User Manual

Overbearer is a transparent man-in-the-middle proxy that intercepts bearer tokens in HTTP/HTTPS traffic and replaces them on the fly. Services use harmless fake tokens that only work through the proxy; the real secrets never leave the encrypted vault. This manual walks through every view in the management console.

Authentication

Login

Overbearer login page with passkey authentication

Overbearer uses WebAuthn passkeysexclusively — there are no passwords. The login screen presents a single “Sign in with Passkey” button that triggers your browser's built-in passkey dialog (Touch ID, Windows Hello, hardware security key, etc.).

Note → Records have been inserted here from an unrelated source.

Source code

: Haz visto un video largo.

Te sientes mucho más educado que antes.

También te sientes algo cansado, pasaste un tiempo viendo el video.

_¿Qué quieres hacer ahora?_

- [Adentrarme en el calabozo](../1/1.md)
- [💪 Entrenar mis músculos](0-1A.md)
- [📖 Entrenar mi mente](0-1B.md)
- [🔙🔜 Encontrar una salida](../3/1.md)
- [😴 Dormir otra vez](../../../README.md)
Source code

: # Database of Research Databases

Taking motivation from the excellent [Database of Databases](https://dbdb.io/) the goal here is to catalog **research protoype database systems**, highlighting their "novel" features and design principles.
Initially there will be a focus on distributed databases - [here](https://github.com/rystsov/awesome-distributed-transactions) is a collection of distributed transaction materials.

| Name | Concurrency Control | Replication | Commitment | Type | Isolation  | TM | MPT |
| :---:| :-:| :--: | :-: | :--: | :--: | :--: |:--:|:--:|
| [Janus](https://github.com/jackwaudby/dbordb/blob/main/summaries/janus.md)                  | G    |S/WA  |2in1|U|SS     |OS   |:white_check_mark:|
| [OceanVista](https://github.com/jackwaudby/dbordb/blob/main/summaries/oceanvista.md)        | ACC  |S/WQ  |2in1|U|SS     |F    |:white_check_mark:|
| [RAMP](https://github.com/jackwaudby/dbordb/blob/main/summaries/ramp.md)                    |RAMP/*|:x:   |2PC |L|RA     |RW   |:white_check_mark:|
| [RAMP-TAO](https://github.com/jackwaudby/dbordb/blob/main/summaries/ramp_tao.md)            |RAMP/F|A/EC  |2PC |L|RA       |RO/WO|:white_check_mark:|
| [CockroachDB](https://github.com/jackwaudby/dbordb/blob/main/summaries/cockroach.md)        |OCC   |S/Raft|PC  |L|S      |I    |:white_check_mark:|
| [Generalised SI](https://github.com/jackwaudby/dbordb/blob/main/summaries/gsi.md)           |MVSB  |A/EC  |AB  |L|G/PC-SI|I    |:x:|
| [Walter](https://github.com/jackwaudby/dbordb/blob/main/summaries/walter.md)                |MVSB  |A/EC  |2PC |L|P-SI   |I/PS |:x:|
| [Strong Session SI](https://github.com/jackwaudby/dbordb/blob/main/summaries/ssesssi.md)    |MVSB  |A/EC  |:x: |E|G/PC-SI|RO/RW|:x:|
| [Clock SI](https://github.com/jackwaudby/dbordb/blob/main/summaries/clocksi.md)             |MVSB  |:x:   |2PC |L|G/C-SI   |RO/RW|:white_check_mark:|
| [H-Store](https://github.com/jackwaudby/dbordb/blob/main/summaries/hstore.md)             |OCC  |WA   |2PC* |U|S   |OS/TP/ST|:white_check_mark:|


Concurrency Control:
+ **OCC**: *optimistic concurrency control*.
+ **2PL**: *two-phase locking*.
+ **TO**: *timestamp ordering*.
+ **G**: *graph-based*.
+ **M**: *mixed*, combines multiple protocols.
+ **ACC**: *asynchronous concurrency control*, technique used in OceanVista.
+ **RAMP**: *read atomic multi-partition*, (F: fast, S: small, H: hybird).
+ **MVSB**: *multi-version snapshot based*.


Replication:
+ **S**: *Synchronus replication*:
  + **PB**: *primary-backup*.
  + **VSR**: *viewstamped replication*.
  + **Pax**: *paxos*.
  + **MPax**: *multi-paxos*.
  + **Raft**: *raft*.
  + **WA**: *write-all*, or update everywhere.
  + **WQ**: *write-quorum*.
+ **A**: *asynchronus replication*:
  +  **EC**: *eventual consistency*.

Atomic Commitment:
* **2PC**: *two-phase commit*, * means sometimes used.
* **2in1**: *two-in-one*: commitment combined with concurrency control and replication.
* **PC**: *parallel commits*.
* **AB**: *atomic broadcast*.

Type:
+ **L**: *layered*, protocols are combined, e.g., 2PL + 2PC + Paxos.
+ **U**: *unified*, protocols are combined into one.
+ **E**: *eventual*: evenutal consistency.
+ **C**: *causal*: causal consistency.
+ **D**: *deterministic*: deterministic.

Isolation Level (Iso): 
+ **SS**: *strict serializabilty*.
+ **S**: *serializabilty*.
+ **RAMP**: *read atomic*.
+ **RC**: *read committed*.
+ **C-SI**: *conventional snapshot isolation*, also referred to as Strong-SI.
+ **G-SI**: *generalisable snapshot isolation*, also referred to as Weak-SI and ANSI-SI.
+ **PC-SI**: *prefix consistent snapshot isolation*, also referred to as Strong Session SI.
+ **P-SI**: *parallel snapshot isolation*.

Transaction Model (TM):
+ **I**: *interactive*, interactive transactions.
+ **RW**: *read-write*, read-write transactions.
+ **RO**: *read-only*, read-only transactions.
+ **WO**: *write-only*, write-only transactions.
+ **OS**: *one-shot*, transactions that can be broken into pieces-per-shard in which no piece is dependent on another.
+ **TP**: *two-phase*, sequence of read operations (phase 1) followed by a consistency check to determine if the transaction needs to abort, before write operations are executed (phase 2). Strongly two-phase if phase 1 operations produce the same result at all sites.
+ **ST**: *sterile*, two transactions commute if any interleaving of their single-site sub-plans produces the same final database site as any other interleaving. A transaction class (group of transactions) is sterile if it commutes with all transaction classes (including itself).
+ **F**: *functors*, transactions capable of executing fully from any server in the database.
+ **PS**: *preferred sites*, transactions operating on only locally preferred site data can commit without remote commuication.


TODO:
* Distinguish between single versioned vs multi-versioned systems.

Below it, a “Register a new account” link lets pre-created users complete their passkey registration. Accounts must be created by an admin first; there is no open self-registration.

First-Time Setup

When the database is empty (fresh deployment), the login page automatically switches to a setup screen where you choose a username and display name. This creates the first user as an admin and signs you in immediately — no passkey required for this initial bootstrap. You should register a passkey afterwards from the Settings page.

Role-Based Access

Overbearer has four roles, listed from lowest to highest privilege:

RoleSidebar NavigationCapabilities
RequesterDashboard, Token RequestsSubmit token access requests. View own request status.
ViewerDashboard, Logs, Services, New ActivityRead-only access to proxy logs and service monitoring. Logs are scoped to tokens the viewer has been granted access to.
ManagerDashboard, Tokens, Token RequestsCreate, rotate, and revoke token mappings. Approve or deny token requests. Manages tokens they created and tokens accessible via group membership.
AdminAll pagesFull access. Manage users, groups, CA certificates, proxy ACLs, and all tokens regardless of ownership.

The sidebar adapts to show only the pages available to the current user's role. The bottom of the sidebar always displays the logged-in user's name and role.

Dashboard

Minimum role: any authenticated user

Admin view

Admin dashboard

Manager view

Manager dashboard

Viewer view

Viewer dashboard

Requester view

Requester dashboard

The dashboard provides a quick overview of the deployment through four stat cards:

  • Total Tokens — number of token mappings (active + revoked) visible to the current user.
  • Active Tokens — non-revoked tokens only.
  • Pending Requests — token requests awaiting approval.
  • Services with Warnings — count of services that sent real API tokens directly through the proxy in the last 24 hours, bypassing the fake-token mechanism.

Unprotected Services Alert

When any services are detected using real tokens directly (i.e. not going through fake-token replacement), a red-bordered alert section appears below the stat cards. Each row shows:

  • The service name (identified via Kubernetes pod IP resolution).
  • The request count and number of distinct tokens observed.
  • Rejected count (HTTP 403 responses).
  • Token previews — clickable badges showing the first/last characters of the intercepted real token. Clicking a preview opens a Capture Token modal that lets you automatically intercept the real token from the ClickHouse logs, encrypt it, and generate a safe fake replacement in one step.

Recent Activity

A timeline at the bottom shows the last 10 proxy log entries, each with a colored dot indicating the token type:

  • Green — fake token (protected)
  • Red — real token used directly (unprotected)
  • Gray — unknown token type

Each entry shows the originating service, the HTTP method and path, and the timestamp.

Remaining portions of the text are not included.